Loading a Jesth document is stress-free because exceptions are only thrown when you try to convert a non-compatible section to a dictionary. But even that is the strict default behavior of the dictionary converter since you can customize the converter to string invalid values. This specific customization is as simple as this: value_converter.fallback_decoder = str

There's more to say, for example the syntax for encoding a dictionary into a JesthFile is text editor/IDE-friendly, so it may benefit from supporting some cool features like the folding mechanism.

Demo

The demo is a clonable repository containing a Jesthfile and a Python script to load its contents.

Open the Demo !

Code snippets for everyday scenarios

Load a Jesthfile:

from jesth import read

path = "/home/alex/jesthfile"
document = read(path)

Get sections:

...

# get the "config" section
config_section = document.get("config")

# get the list of all "user" sections
user_sections = document.get_all("user")

# show the body of a section
print(config_section.body)  # list of lines

# update the body of a section
new_body = [r"# comment", 
            r"server1 = '1.1.1.1'",
            r"port = 80"]
config_section.update(new_body)

Convert a compatible section into a Python Dict:

...

# will raise an exception if the section can't be converted into dict
dict_object = section.make_dict()

# won't raise an exception if the section can't be converted into dict
dict_object = section.get_dict()

# Note that `.make_dict` accepts `default` and `strict` arguments
# If the body can be converted to a dict but is empty, you get `default`
# Set True to `strict` to preserve comments and whitespaces

# Note that `.get_dict` accepts `default`, `strict`, and `fallback`
# If the body can't be converted to a dict, you get `fallback`

Edit a document:

...

# append a new "user" section at the end of document
body = {"name": "alex", "id": 420}
document.append("user", body)  # body as a regular Python dict

# insert a new "user" section at the beginning of document
body = [r"# comment", 
        r"name = 'alex'", 
        r"id = 420"]
document.insert(0, "user", body)  # body as a list of lines

Save a document:

from jesth import write
...

# if the document is linked to a Jesthfile, call its `save` method
document.save()

# or save to a new path
document.save_to(path)

# Under the hood, the Document class actually uses the `write` function
write(document, path)

Render a document:

from jesth import render
...

# return the string representation of the data
# this jesth text can be stored as it in a Jesthfile
jesth_text = document.render()

# Under the hood, the Document class actually uses the `render` function
jesth_text = render(document)

Anatomy of a Section

A section is made up of two parts: a header and a body. The header is defined on its own line, surrounded by two single brackets (opening and closing brackets respectively).

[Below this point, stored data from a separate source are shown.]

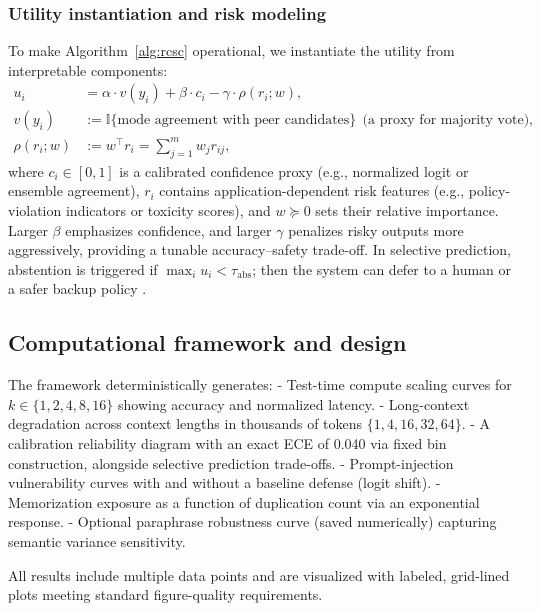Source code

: \documentclass[10pt]{article}
\begin{document}
\subsubsection*{Utility instantiation and risk modeling}
To make Algorithm~\ref{alg:rcsc} operational, we instantiate the utility from interpretable components:
\begin{align}
u_i &= \alpha \cdot v(y_i) + \beta \cdot c_i - \gamma \cdot \rho(r_i; w), \\
v(y_i) &:= \mathbb{I}\{\text{mode agreement with peer candidates}\} \ \ \text{(a proxy for majority vote)}, \\
\rho(r_i; w) &:= w^\top r_i = \sum_{j=1}^{m} w_j r_{ij},
\end{align}
where $c_i \in [0,1]$ is a calibrated confidence proxy (e.g., normalized logit or ensemble agreement), $r_i$ contains application-dependent risk features (e.g., policy-violation indicators or toxicity scores), and $w \succeq 0$ sets their relative importance. Larger $\beta$ emphasizes confidence, and larger $\gamma$ penalizes risky outputs more aggressively, providing a tunable accuracy–safety trade-off. In selective prediction, abstention is triggered if $\max_i u_i < \tau_{\mathrm{abs}}$; then the system can defer to a human or a safer backup policy \citep{Geifman2017Selective, Kadavath2022KnowWhatKnow}.

\subsection{Computational framework and design}
The framework deterministically generates:
- Test-time compute scaling curves for $k \in \{1,2,4,8,16\}$ showing accuracy and normalized latency.
- Long-context degradation across context lengths in thousands of tokens $\{1,4,16,32,64\}$.
- A calibration reliability diagram with an exact ECE of 0.040 via fixed bin construction, alongside selective prediction trade-offs.
- Prompt-injection vulnerability curves with and without a baseline defense (logit shift).
- Memorization exposure as a function of duplication count via an exponential response.
- Optional paraphrase robustness curve (saved numerically) capturing semantic variance sensitivity.

All results include multiple data points and are visualized with labeled, grid-lined plots meeting standard figure-quality requirements.
\end{document}
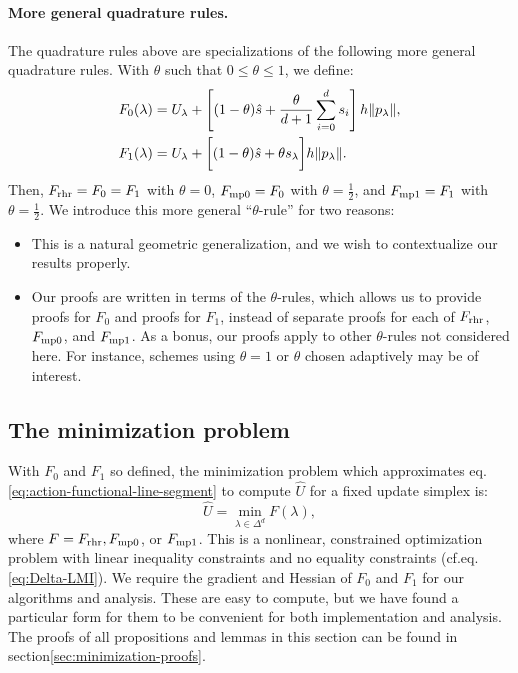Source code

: \documentclass[smallcondensed]{svjour3}
\begin{document}
\paragraph{More general quadrature rules.} The quadrature rules above
are specializations of the following more general quadrature
rules. With $\theta$ such that $0 \leq \theta \leq 1$, we define:
\begin{align}
  F_0(\lambda) &= U_\lambda + \left[(1 - \theta)\hat{s} + \frac{\theta}{d+1} \sum_{i=0}^d s_i\right] h \|p_\lambda\|, \\
  F_1(\lambda) &= U_\lambda + \bigg[ (1 - \theta)\hat{s} + \theta s_\lambda \bigg] h \|p_\lambda\|.
\end{align}
Then, $F_{\operatorname{rhr}} = F_0 = F_1$ with $\theta = 0$, $F_{\operatorname{mp0}} = F_0$ with
$\theta = \tfrac{1}{2}$, and $F_{\operatorname{mp1}} = F_1$ with
$\theta = \tfrac{1}{2}$. We introduce this more general
``$\theta$-rule'' for two reasons:
\begin{itemize}
\item This is a natural geometric generalization, and we wish
  to contextualize our results properly.
\item Our proofs are written in terms of the $\theta$-rules, which
  allows us to provide proofs for $F_0$ and proofs for $F_1$, instead
  of separate proofs for each of $F_{\operatorname{rhr}}$, $F_{\operatorname{mp0}}$, and
  $F_{\operatorname{mp1}}$. As a bonus, our proofs apply to other $\theta$-rules not
  considered here. For instance, schemes using $\theta = 1$ or
  $\theta$ chosen adaptively may be of interest.
\end{itemize}

\subsection{The minimization problem}\label{ssec:minimization-problem}

With $F_0$ and $F_1$ so defined, the minimization problem which
approximates eq.\@ \ref{eq:action-functional-line-segment} to
compute $\hat{U}$ for a fixed update simplex is:
\begin{equation}
  \label{eq:constrained-minimization}
  \hat{U} = \min_{\lambda \in \Delta^d} F(\lambda),
\end{equation}
where $F = F_{\operatorname{rhr}}, F_{\operatorname{mp0}}$, or $F_{\operatorname{mp1}}$. This is a nonlinear,
constrained optimization problem with linear inequality constraints
and no equality constraints (cf.\@ eq.\@ \ref{eq:Delta-LMI}). We
require the gradient and Hessian of $F_0$ and $F_1$ for our algorithms
and analysis. These are easy to compute, but we have found a
particular form for them to be convenient for both implementation and
analysis. The proofs of all propositions and lemmas in this section
can be found in section\@ \ref{sec:minimization-proofs}.
\end{document}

The body is what is between two consecutive headers or between a header and the end of the document.

Example of headers:

[this is a header]

[this_is_another_header]

\[this is not a header at all]

[[this is very illegal]]

\[[this is not illegal at all but still not a header]]

Note: A header may be empty and referenced from the source code with an empty string. Sections with empty headers are called anonymous sections.

Example of two anonymous sections:

This text actually belongs to an anonymous section,
which happens to also be the first section of this document

[]
This text actually belongs to the second anonymous section
of this document.
If the very first section of a document is anonymous, it can
ignore to define its header.

Note: As you noticed, two sections may have similar headers. Read more about this in the 'Section family' section.

Base section

Is called Base section a section as defined in the document, without any transformation, i.e., just text lines. From the source code perspective, the body of such section is represented by default as a list of lines (string).

The alternative representation of such body is just a concatenated version of this list.

Dict section

Is called Dict section, a section that is intended to be converted into a dictionary object by the parser.

By default, the library uses the OrderedDict class to represent the body of such section, thus, the order of key/value is preserved. This default behavior can be customized through the ValueConverter object.

Section family

Different sections can have the same header. In this case, they belong to a section family. By default, the .get(header) method from the Document class returns the last defined section with the given header argument. This method actually accepts an index argument which is set to -1 by default to align with Python convention to access the last item of a sequence.

Get the 2nd section in the 'user' section family:

...

section = document.get("user", index=1)

Get the list of all sections in the 'user' section family:

...

sections = document.get_all("user")

Specs of the Dict Section

The specs for a Dictionary Section are mostly aligned with Python specs. For example, a Jesth Integer follows exactly the definition of Python Integer.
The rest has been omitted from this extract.